SUPPLIED DATA Start Marker

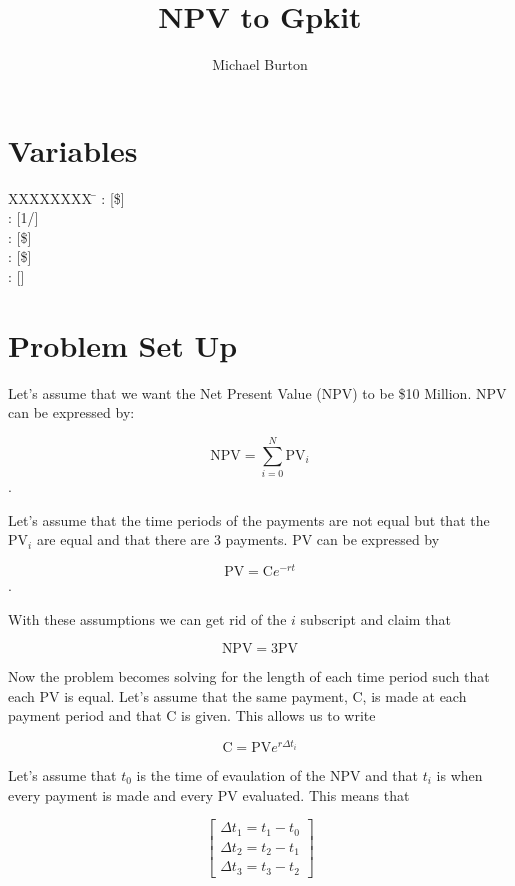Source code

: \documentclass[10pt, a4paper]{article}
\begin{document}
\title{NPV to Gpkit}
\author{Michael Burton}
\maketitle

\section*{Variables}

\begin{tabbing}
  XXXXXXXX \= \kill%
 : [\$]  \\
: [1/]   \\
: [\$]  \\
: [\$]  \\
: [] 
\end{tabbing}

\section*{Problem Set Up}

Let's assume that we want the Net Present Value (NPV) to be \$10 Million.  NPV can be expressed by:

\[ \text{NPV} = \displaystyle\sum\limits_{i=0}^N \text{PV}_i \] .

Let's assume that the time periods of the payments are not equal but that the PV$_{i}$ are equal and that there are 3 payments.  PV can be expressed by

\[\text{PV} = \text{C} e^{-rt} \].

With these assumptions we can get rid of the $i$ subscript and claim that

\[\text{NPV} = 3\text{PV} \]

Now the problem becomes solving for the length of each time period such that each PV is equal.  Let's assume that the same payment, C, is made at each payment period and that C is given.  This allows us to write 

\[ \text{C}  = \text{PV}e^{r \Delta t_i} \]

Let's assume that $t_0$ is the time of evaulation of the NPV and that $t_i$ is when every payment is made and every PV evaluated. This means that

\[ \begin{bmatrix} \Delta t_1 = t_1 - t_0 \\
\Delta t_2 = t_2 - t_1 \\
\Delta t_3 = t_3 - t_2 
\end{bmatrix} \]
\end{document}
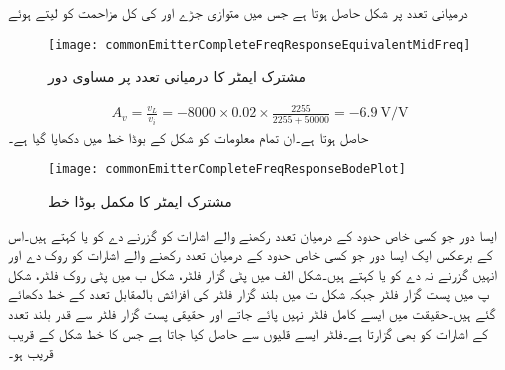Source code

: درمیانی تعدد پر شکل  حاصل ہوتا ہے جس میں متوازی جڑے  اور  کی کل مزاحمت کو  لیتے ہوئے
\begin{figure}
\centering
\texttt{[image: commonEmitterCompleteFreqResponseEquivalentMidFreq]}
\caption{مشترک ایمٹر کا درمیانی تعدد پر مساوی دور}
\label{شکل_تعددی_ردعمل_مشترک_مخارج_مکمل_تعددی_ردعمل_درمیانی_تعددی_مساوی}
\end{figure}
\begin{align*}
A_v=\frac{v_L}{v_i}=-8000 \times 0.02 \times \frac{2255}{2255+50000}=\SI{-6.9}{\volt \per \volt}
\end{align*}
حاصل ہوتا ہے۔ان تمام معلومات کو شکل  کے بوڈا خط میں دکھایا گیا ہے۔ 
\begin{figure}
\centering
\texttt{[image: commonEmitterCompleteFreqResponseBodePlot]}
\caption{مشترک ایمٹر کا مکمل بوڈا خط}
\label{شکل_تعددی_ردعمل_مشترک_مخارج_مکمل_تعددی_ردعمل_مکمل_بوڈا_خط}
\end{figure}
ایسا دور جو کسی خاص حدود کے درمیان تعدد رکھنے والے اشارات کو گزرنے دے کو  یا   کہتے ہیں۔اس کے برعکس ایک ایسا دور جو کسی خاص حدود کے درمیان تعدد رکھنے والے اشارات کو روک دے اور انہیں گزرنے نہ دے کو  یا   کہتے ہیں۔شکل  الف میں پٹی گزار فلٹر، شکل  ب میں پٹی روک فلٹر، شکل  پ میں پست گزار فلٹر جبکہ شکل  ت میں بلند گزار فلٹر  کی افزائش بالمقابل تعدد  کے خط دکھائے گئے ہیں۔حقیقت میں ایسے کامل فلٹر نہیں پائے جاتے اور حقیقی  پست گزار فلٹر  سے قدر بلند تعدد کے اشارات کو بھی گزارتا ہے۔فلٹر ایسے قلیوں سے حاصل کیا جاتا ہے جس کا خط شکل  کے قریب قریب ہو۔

SUPPLIED DATA End Marker

▶ [THE TASK]: Every record above should come back exactly, but without its pictures.

▶ [ANSWER BOX]:
Source code

: \documentclass[10pt, a4paper]{article}
\begin{document}
\title{NPV to Gpkit}
\author{Michael Burton}
\maketitle

\section*{Variables}

\begin{tabbing}
  XXXXXXXX \= \kill%
 : [\$]  \\
: [1/]   \\
: [\$]  \\
: [\$]  \\
: [] 
\end{tabbing}

\section*{Problem Set Up}

Let's assume that we want the Net Present Value (NPV) to be \$10 Million.  NPV can be expressed by:

\[ \text{NPV} = \displaystyle\sum\limits_{i=0}^N \text{PV}_i \] .

Let's assume that the time periods of the payments are not equal but that the PV$_{i}$ are equal and that there are 3 payments.  PV can be expressed by

\[\text{PV} = \text{C} e^{-rt} \].

With these assumptions we can get rid of the $i$ subscript and claim that

\[\text{NPV} = 3\text{PV} \]

Now the problem becomes solving for the length of each time period such that each PV is equal.  Let's assume that the same payment, C, is made at each payment period and that C is given.  This allows us to write 

\[ \text{C}  = \text{PV}e^{r \Delta t_i} \]

Let's assume that $t_0$ is the time of evaulation of the NPV and that $t_i$ is when every payment is made and every PV evaluated. This means that

\[ \begin{bmatrix} \Delta t_1 = t_1 - t_0 \\
\Delta t_2 = t_2 - t_1 \\
\Delta t_3 = t_3 - t_2 
\end{bmatrix} \]
\end{document}
Source code

: درمیانی تعدد پر شکل  حاصل ہوتا ہے جس میں متوازی جڑے  اور  کی کل مزاحمت کو  لیتے ہوئے
\begin{figure}
\centering
\texttt{[image: commonEmitterCompleteFreqResponseEquivalentMidFreq]}
\caption{مشترک ایمٹر کا درمیانی تعدد پر مساوی دور}
\label{شکل_تعددی_ردعمل_مشترک_مخارج_مکمل_تعددی_ردعمل_درمیانی_تعددی_مساوی}
\end{figure}
\begin{align*}
A_v=\frac{v_L}{v_i}=-8000 \times 0.02 \times \frac{2255}{2255+50000}=\SI{-6.9}{\volt \per \volt}
\end{align*}
حاصل ہوتا ہے۔ان تمام معلومات کو شکل  کے بوڈا خط میں دکھایا گیا ہے۔ 
\begin{figure}
\centering
\texttt{[image: commonEmitterCompleteFreqResponseBodePlot]}
\caption{مشترک ایمٹر کا مکمل بوڈا خط}
\label{شکل_تعددی_ردعمل_مشترک_مخارج_مکمل_تعددی_ردعمل_مکمل_بوڈا_خط}
\end{figure}
ایسا دور جو کسی خاص حدود کے درمیان تعدد رکھنے والے اشارات کو گزرنے دے کو  یا   کہتے ہیں۔اس کے برعکس ایک ایسا دور جو کسی خاص حدود کے درمیان تعدد رکھنے والے اشارات کو روک دے اور انہیں گزرنے نہ دے کو  یا   کہتے ہیں۔شکل  الف میں پٹی گزار فلٹر، شکل  ب میں پٹی روک فلٹر، شکل  پ میں پست گزار فلٹر جبکہ شکل  ت میں بلند گزار فلٹر  کی افزائش بالمقابل تعدد  کے خط دکھائے گئے ہیں۔حقیقت میں ایسے کامل فلٹر نہیں پائے جاتے اور حقیقی  پست گزار فلٹر  سے قدر بلند تعدد کے اشارات کو بھی گزارتا ہے۔فلٹر ایسے قلیوں سے حاصل کیا جاتا ہے جس کا خط شکل  کے قریب قریب ہو۔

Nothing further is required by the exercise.